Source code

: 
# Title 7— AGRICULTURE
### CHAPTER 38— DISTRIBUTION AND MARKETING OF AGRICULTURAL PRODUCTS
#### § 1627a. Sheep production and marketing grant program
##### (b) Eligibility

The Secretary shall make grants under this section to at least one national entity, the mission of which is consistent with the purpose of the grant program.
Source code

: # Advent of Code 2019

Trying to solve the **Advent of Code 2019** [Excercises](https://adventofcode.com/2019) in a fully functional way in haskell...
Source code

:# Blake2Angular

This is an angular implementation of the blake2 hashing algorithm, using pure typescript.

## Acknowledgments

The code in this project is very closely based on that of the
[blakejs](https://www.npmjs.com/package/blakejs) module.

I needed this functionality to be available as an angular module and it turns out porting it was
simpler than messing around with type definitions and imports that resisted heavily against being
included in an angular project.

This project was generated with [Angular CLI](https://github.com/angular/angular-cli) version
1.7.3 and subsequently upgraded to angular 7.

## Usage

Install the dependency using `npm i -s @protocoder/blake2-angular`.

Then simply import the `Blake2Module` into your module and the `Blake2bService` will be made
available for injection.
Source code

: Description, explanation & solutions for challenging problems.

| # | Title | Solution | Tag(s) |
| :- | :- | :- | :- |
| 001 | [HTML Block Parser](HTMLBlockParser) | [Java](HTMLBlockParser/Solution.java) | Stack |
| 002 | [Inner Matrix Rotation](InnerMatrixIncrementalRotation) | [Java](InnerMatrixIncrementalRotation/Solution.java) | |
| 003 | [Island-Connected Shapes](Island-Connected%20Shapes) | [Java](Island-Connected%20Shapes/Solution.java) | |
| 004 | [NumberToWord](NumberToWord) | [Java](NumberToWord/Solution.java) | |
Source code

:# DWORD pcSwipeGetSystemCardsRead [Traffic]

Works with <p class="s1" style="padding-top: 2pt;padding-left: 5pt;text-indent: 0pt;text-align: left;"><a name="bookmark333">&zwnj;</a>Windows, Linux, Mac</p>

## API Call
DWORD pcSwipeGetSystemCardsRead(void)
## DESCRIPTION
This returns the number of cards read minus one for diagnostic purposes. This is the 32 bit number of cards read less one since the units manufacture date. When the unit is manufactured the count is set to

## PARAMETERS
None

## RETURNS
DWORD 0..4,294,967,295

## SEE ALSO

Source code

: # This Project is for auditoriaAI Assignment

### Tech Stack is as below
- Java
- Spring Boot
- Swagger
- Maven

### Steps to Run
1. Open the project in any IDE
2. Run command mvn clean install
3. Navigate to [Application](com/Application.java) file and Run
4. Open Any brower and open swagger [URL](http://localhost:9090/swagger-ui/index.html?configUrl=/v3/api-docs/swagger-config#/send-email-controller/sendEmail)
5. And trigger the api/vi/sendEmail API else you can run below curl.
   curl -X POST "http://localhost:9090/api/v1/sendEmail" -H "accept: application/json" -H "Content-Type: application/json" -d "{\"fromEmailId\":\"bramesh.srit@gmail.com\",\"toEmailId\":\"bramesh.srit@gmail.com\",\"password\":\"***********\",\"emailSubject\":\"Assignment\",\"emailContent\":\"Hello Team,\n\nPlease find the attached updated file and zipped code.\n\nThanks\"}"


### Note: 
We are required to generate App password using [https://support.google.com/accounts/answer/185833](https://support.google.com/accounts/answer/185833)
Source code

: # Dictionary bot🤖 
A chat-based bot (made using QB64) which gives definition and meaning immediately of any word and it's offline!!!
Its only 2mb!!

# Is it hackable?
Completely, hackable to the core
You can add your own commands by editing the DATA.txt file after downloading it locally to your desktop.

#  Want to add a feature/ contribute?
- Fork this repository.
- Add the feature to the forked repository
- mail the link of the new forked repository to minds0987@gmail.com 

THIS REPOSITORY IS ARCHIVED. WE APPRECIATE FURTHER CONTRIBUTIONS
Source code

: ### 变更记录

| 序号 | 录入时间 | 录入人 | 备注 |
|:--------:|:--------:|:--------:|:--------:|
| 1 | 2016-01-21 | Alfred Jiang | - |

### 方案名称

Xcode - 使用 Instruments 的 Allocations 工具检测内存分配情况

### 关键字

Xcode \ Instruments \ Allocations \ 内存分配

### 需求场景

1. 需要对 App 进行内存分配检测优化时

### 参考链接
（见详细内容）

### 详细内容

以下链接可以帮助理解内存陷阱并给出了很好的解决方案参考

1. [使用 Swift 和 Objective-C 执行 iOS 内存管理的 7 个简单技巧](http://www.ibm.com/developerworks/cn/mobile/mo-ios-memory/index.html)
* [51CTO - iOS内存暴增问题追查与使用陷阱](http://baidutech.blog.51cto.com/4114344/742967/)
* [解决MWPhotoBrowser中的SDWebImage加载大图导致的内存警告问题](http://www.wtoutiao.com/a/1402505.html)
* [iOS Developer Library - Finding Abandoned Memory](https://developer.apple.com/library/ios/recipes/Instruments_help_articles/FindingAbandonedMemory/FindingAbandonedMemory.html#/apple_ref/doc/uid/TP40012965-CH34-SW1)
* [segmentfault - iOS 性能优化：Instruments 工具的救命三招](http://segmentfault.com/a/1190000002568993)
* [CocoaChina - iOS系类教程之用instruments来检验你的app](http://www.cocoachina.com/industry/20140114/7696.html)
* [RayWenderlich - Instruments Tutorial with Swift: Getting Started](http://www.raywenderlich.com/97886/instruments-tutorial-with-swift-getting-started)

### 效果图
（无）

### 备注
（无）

════════════════

*Aim of the exercise*
Retype the whole listing above exactly.

*Response below*
Source code

: 
# Title 7— AGRICULTURE
### CHAPTER 38— DISTRIBUTION AND MARKETING OF AGRICULTURAL PRODUCTS
#### § 1627a. Sheep production and marketing grant program
##### (b) Eligibility

The Secretary shall make grants under this section to at least one national entity, the mission of which is consistent with the purpose of the grant program.
Source code

: # Advent of Code 2019

Trying to solve the **Advent of Code 2019** [Excercises](https://adventofcode.com/2019) in a fully functional way in haskell...
Source code

:# Blake2Angular

This is an angular implementation of the blake2 hashing algorithm, using pure typescript.

## Acknowledgments

The code in this project is very closely based on that of the
[blakejs](https://www.npmjs.com/package/blakejs) module.

I needed this functionality to be available as an angular module and it turns out porting it was
simpler than messing around with type definitions and imports that resisted heavily against being
included in an angular project.

This project was generated with [Angular CLI](https://github.com/angular/angular-cli) version
1.7.3 and subsequently upgraded to angular 7.

## Usage

Install the dependency using `npm i -s @protocoder/blake2-angular`.

Then simply import the `Blake2Module` into your module and the `Blake2bService` will be made
available for injection.
Source code

: Description, explanation & solutions for challenging problems.

| # | Title | Solution | Tag(s) |
| :- | :- | :- | :- |
| 001 | [HTML Block Parser](HTMLBlockParser) | [Java](HTMLBlockParser/Solution.java) | Stack |
| 002 | [Inner Matrix Rotation](InnerMatrixIncrementalRotation) | [Java](InnerMatrixIncrementalRotation/Solution.java) | |
| 003 | [Island-Connected Shapes](Island-Connected%20Shapes) | [Java](Island-Connected%20Shapes/Solution.java) | |
| 004 | [NumberToWord](NumberToWord) | [Java](NumberToWord/Solution.java) | |
Source code

:# DWORD pcSwipeGetSystemCardsRead [Traffic]

Works with <p class="s1" style="padding-top: 2pt;padding-left: 5pt;text-indent: 0pt;text-align: left;"><a name="bookmark333">&zwnj;</a>Windows, Linux, Mac</p>

## API Call
DWORD pcSwipeGetSystemCardsRead(void)
## DESCRIPTION
This returns the number of cards read minus one for diagnostic purposes. This is the 32 bit number of cards read less one since the units manufacture date. When the unit is manufactured the count is set to

## PARAMETERS
None

## RETURNS
DWORD 0..4,294,967,295

## SEE ALSO

Source code

: # This Project is for auditoriaAI Assignment

### Tech Stack is as below
- Java
- Spring Boot
- Swagger
- Maven

### Steps to Run
1. Open the project in any IDE
2. Run command mvn clean install
3. Navigate to [Application](com/Application.java) file and Run
4. Open Any brower and open swagger [URL](http://localhost:9090/swagger-ui/index.html?configUrl=/v3/api-docs/swagger-config#/send-email-controller/sendEmail)
5. And trigger the api/vi/sendEmail API else you can run below curl.
   curl -X POST "http://localhost:9090/api/v1/sendEmail" -H "accept: application/json" -H "Content-Type: application/json" -d "{\"fromEmailId\":\"bramesh.srit@gmail.com\",\"toEmailId\":\"bramesh.srit@gmail.com\",\"password\":\"***********\",\"emailSubject\":\"Assignment\",\"emailContent\":\"Hello Team,\n\nPlease find the attached updated file and zipped code.\n\nThanks\"}"


### Note: 
We are required to generate App password using [https://support.google.com/accounts/answer/185833](https://support.google.com/accounts/answer/185833)
Source code

: # Dictionary bot🤖 
A chat-based bot (made using QB64) which gives definition and meaning immediately of any word and it's offline!!!
Its only 2mb!!

# Is it hackable?
Completely, hackable to the core
You can add your own commands by editing the DATA.txt file after downloading it locally to your desktop.

#  Want to add a feature/ contribute?
- Fork this repository.
- Add the feature to the forked repository
- mail the link of the new forked repository to minds0987@gmail.com 

THIS REPOSITORY IS ARCHIVED. WE APPRECIATE FURTHER CONTRIBUTIONS
Source code

: ### 变更记录

| 序号 | 录入时间 | 录入人 | 备注 |
|:--------:|:--------:|:--------:|:--------:|
| 1 | 2016-01-21 | Alfred Jiang | - |

### 方案名称

Xcode - 使用 Instruments 的 Allocations 工具检测内存分配情况

### 关键字

Xcode \ Instruments \ Allocations \ 内存分配

### 需求场景

1. 需要对 App 进行内存分配检测优化时

### 参考链接
（见详细内容）

### 详细内容

以下链接可以帮助理解内存陷阱并给出了很好的解决方案参考

1. [使用 Swift 和 Objective-C 执行 iOS 内存管理的 7 个简单技巧](http://www.ibm.com/developerworks/cn/mobile/mo-ios-memory/index.html)
* [51CTO - iOS内存暴增问题追查与使用陷阱](http://baidutech.blog.51cto.com/4114344/742967/)
* [解决MWPhotoBrowser中的SDWebImage加载大图导致的内存警告问题](http://www.wtoutiao.com/a/1402505.html)
* [iOS Developer Library - Finding Abandoned Memory](https://developer.apple.com/library/ios/recipes/Instruments_help_articles/FindingAbandonedMemory/FindingAbandonedMemory.html#/apple_ref/doc/uid/TP40012965-CH34-SW1)
* [segmentfault - iOS 性能优化：Instruments 工具的救命三招](http://segmentfault.com/a/1190000002568993)
* [CocoaChina - iOS系类教程之用instruments来检验你的app](http://www.cocoachina.com/industry/20140114/7696.html)
* [RayWenderlich - Instruments Tutorial with Swift: Getting Started](http://www.raywenderlich.com/97886/instruments-tutorial-with-swift-getting-started)

### 效果图
（无）

### 备注
（无）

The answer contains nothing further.